Task objective:
Only the lines of the data below from the one with "- 엣지 AI 채택의 기술적 및 비즈니스 동인을 이해" through the one with "- 생산 엣지 AI 시스템을 위한 모니터링 및 유지보수 전략 수립" are wanted. Repeat them exactly.

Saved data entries

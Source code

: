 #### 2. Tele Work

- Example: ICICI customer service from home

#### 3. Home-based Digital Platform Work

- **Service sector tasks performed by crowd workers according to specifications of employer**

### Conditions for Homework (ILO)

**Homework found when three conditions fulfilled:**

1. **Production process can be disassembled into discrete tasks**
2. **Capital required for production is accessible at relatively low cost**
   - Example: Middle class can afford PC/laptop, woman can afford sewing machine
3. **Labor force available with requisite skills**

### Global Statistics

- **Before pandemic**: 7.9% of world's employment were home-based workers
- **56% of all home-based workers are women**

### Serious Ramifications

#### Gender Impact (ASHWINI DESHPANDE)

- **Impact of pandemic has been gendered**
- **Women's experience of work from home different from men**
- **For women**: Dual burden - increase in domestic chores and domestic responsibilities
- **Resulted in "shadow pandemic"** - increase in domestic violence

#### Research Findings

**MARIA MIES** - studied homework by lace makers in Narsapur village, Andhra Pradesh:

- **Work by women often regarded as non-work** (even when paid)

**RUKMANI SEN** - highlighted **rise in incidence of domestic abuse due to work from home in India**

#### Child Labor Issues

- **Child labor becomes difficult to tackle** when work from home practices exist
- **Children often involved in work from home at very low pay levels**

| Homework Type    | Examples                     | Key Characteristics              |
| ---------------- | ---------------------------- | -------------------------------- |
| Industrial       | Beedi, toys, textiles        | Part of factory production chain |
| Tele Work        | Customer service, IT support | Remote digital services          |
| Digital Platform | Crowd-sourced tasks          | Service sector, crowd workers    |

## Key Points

* * *

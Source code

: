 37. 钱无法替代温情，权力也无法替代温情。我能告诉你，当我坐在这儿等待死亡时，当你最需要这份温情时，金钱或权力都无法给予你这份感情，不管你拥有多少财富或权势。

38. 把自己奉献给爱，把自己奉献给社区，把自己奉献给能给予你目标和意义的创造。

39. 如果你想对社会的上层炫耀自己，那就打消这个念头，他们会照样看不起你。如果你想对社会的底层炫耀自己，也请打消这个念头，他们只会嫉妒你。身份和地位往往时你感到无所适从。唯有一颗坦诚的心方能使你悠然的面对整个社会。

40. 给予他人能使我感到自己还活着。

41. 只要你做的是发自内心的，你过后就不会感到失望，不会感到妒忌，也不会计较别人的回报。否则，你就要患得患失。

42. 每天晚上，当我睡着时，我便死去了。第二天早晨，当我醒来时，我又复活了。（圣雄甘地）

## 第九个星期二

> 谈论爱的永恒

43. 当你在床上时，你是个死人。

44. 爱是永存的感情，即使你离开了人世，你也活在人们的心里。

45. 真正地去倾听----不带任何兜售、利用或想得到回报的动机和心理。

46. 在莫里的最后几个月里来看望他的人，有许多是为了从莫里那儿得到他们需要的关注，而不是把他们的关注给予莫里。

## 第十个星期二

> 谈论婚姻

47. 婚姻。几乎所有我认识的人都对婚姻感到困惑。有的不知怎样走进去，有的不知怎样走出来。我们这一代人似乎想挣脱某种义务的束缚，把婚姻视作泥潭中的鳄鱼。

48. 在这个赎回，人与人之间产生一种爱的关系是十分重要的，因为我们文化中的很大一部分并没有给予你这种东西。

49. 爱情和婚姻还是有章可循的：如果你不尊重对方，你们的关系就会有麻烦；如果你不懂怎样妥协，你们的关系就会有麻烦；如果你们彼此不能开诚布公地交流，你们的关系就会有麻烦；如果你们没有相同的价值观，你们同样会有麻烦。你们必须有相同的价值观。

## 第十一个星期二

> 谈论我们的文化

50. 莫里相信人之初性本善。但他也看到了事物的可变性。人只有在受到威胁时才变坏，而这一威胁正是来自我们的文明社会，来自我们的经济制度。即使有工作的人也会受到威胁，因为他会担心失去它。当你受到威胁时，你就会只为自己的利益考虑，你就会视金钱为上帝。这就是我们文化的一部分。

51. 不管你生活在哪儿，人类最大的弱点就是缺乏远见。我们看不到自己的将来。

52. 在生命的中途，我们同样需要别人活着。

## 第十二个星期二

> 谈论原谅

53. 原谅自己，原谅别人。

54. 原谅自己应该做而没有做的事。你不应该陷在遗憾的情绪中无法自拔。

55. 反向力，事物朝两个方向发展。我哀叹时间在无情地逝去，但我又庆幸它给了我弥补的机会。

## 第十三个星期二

* * *

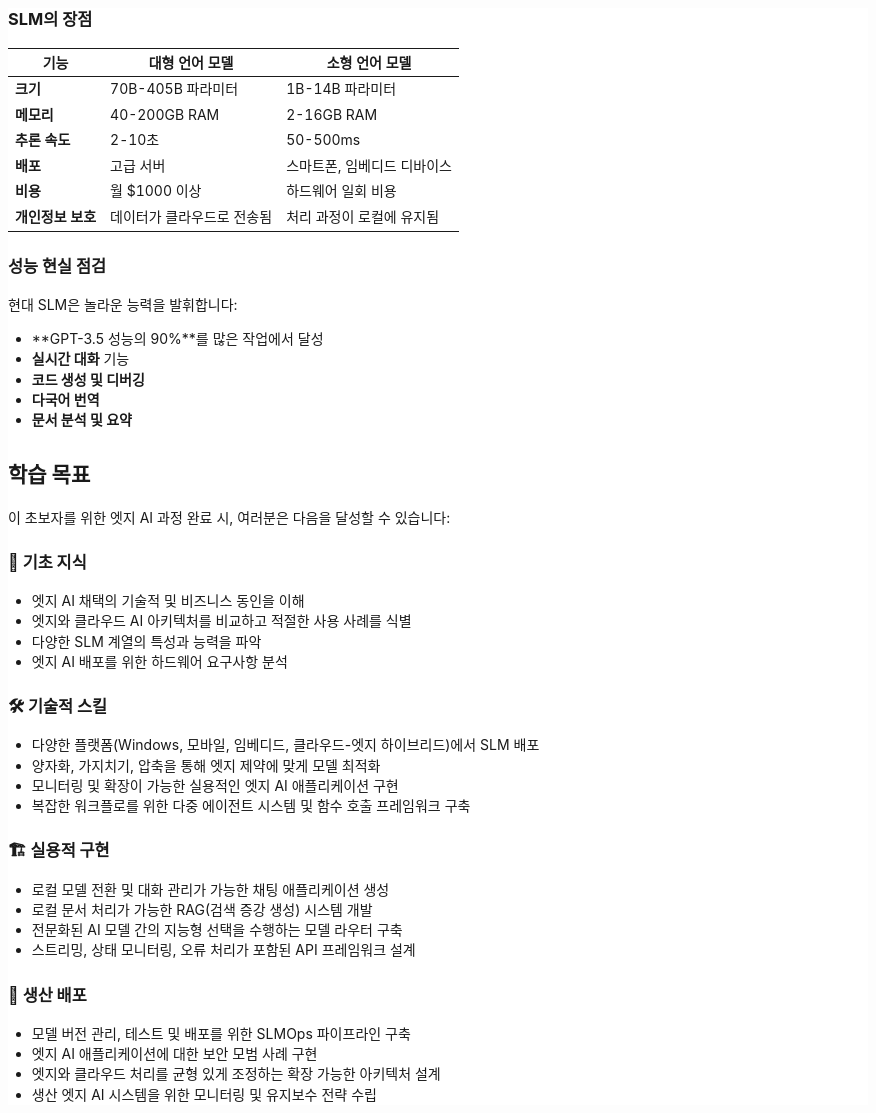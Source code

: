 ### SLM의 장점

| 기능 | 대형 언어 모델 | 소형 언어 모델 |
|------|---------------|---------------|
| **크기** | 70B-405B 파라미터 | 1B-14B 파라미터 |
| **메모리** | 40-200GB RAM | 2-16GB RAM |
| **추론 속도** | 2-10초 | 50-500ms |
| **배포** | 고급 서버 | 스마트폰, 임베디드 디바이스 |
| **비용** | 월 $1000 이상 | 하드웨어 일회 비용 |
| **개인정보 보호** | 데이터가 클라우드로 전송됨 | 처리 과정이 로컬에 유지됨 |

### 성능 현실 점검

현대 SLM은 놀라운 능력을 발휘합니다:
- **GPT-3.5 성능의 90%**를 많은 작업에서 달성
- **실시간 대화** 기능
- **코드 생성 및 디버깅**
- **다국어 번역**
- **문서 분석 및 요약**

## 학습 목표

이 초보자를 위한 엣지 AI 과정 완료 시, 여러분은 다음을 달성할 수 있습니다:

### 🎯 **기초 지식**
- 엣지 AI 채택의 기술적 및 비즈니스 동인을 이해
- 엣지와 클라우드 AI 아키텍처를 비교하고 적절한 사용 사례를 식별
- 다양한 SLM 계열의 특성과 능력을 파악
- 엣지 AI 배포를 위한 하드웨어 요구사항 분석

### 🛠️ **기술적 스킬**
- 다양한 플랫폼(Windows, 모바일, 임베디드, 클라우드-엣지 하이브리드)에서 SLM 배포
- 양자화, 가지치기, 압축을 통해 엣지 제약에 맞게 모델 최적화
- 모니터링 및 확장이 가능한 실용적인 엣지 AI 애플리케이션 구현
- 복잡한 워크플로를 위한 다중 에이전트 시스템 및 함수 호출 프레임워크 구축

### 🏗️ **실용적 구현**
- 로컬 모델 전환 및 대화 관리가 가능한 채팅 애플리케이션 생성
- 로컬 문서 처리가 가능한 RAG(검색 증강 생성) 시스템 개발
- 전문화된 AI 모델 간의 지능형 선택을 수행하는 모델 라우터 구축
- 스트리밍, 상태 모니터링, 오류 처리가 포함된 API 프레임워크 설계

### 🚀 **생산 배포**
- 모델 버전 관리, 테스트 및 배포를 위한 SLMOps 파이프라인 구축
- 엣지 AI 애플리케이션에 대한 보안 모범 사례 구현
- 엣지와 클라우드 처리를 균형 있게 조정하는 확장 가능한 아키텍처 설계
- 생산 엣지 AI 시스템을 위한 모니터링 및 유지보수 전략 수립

Result for this task:
- 엣지 AI 채택의 기술적 및 비즈니스 동인을 이해
- 엣지와 클라우드 AI 아키텍처를 비교하고 적절한 사용 사례를 식별
- 다양한 SLM 계열의 특성과 능력을 파악
- 엣지 AI 배포를 위한 하드웨어 요구사항 분석

### 🛠️ **기술적 스킬**
- 다양한 플랫폼(Windows, 모바일, 임베디드, 클라우드-엣지 하이브리드)에서 SLM 배포
- 양자화, 가지치기, 압축을 통해 엣지 제약에 맞게 모델 최적화
- 모니터링 및 확장이 가능한 실용적인 엣지 AI 애플리케이션 구현
- 복잡한 워크플로를 위한 다중 에이전트 시스템 및 함수 호출 프레임워크 구축

### 🏗️ **실용적 구현**
- 로컬 모델 전환 및 대화 관리가 가능한 채팅 애플리케이션 생성
- 로컬 문서 처리가 가능한 RAG(검색 증강 생성) 시스템 개발
- 전문화된 AI 모델 간의 지능형 선택을 수행하는 모델 라우터 구축
- 스트리밍, 상태 모니터링, 오류 처리가 포함된 API 프레임워크 설계

### 🚀 **생산 배포**
- 모델 버전 관리, 테스트 및 배포를 위한 SLMOps 파이프라인 구축
- 엣지 AI 애플리케이션에 대한 보안 모범 사례 구현
- 엣지와 클라우드 처리를 균형 있게 조정하는 확장 가능한 아키텍처 설계
- 생산 엣지 AI 시스템을 위한 모니터링 및 유지보수 전략 수립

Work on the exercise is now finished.